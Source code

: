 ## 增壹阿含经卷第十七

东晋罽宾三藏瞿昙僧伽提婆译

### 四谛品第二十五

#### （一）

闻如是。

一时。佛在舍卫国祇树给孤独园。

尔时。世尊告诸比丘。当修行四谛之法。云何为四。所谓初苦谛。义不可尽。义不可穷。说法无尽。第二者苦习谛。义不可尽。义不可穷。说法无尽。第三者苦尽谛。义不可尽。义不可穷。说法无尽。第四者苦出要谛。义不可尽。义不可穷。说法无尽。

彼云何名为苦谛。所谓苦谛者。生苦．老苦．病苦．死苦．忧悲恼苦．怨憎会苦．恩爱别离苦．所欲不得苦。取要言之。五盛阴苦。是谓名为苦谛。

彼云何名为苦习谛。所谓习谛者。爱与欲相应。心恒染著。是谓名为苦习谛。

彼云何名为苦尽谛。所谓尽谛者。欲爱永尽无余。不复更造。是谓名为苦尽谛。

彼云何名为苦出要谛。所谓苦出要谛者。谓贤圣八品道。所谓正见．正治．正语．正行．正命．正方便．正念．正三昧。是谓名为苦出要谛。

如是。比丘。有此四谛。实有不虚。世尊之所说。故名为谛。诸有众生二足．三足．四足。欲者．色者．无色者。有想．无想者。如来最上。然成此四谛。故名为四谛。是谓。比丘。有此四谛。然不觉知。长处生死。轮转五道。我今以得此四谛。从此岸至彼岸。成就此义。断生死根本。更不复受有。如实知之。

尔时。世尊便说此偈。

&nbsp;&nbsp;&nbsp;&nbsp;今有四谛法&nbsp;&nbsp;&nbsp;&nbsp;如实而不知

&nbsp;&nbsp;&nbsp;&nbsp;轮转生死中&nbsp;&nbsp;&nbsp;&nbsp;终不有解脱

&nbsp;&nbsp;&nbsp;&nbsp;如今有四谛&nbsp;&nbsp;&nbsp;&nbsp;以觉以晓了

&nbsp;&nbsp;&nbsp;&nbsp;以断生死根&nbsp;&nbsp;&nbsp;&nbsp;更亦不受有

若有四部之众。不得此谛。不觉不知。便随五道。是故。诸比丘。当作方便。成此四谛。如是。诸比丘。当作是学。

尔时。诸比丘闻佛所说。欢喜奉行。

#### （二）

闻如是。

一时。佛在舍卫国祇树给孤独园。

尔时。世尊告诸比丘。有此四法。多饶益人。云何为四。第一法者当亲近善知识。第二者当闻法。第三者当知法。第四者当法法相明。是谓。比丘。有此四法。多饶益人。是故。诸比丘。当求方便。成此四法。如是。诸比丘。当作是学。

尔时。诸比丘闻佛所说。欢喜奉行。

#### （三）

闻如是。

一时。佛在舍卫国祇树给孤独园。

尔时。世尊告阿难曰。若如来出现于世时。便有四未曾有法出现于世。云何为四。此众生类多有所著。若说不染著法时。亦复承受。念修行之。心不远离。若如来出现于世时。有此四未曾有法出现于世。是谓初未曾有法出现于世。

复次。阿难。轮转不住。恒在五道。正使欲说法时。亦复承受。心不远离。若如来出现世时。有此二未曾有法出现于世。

────────

- **Task prompt**
The whole listing above needs to be transcribed exactly.

- **Result of the exercise**
Source code

: ## 增壹阿含经卷第十七

东晋罽宾三藏瞿昙僧伽提婆译

### 四谛品第二十五

#### （一）

闻如是。

一时。佛在舍卫国祇树给孤独园。

尔时。世尊告诸比丘。当修行四谛之法。云何为四。所谓初苦谛。义不可尽。义不可穷。说法无尽。第二者苦习谛。义不可尽。义不可穷。说法无尽。第三者苦尽谛。义不可尽。义不可穷。说法无尽。第四者苦出要谛。义不可尽。义不可穷。说法无尽。

彼云何名为苦谛。所谓苦谛者。生苦．老苦．病苦．死苦．忧悲恼苦．怨憎会苦．恩爱别离苦．所欲不得苦。取要言之。五盛阴苦。是谓名为苦谛。

彼云何名为苦习谛。所谓习谛者。爱与欲相应。心恒染著。是谓名为苦习谛。

彼云何名为苦尽谛。所谓尽谛者。欲爱永尽无余。不复更造。是谓名为苦尽谛。

彼云何名为苦出要谛。所谓苦出要谛者。谓贤圣八品道。所谓正见．正治．正语．正行．正命．正方便．正念．正三昧。是谓名为苦出要谛。

如是。比丘。有此四谛。实有不虚。世尊之所说。故名为谛。诸有众生二足．三足．四足。欲者．色者．无色者。有想．无想者。如来最上。然成此四谛。故名为四谛。是谓。比丘。有此四谛。然不觉知。长处生死。轮转五道。我今以得此四谛。从此岸至彼岸。成就此义。断生死根本。更不复受有。如实知之。

尔时。世尊便说此偈。

&nbsp;&nbsp;&nbsp;&nbsp;今有四谛法&nbsp;&nbsp;&nbsp;&nbsp;如实而不知

&nbsp;&nbsp;&nbsp;&nbsp;轮转生死中&nbsp;&nbsp;&nbsp;&nbsp;终不有解脱

&nbsp;&nbsp;&nbsp;&nbsp;如今有四谛&nbsp;&nbsp;&nbsp;&nbsp;以觉以晓了

&nbsp;&nbsp;&nbsp;&nbsp;以断生死根&nbsp;&nbsp;&nbsp;&nbsp;更亦不受有

若有四部之众。不得此谛。不觉不知。便随五道。是故。诸比丘。当作方便。成此四谛。如是。诸比丘。当作是学。

尔时。诸比丘闻佛所说。欢喜奉行。

#### （二）

闻如是。

一时。佛在舍卫国祇树给孤独园。

尔时。世尊告诸比丘。有此四法。多饶益人。云何为四。第一法者当亲近善知识。第二者当闻法。第三者当知法。第四者当法法相明。是谓。比丘。有此四法。多饶益人。是故。诸比丘。当求方便。成此四法。如是。诸比丘。当作是学。

尔时。诸比丘闻佛所说。欢喜奉行。

#### （三）

闻如是。

一时。佛在舍卫国祇树给孤独园。

尔时。世尊告阿难曰。若如来出现于世时。便有四未曾有法出现于世。云何为四。此众生类多有所著。若说不染著法时。亦复承受。念修行之。心不远离。若如来出现于世时。有此四未曾有法出现于世。是谓初未曾有法出现于世。

复次。阿难。轮转不住。恒在五道。正使欲说法时。亦复承受。心不远离。若如来出现世时。有此二未曾有法出现于世。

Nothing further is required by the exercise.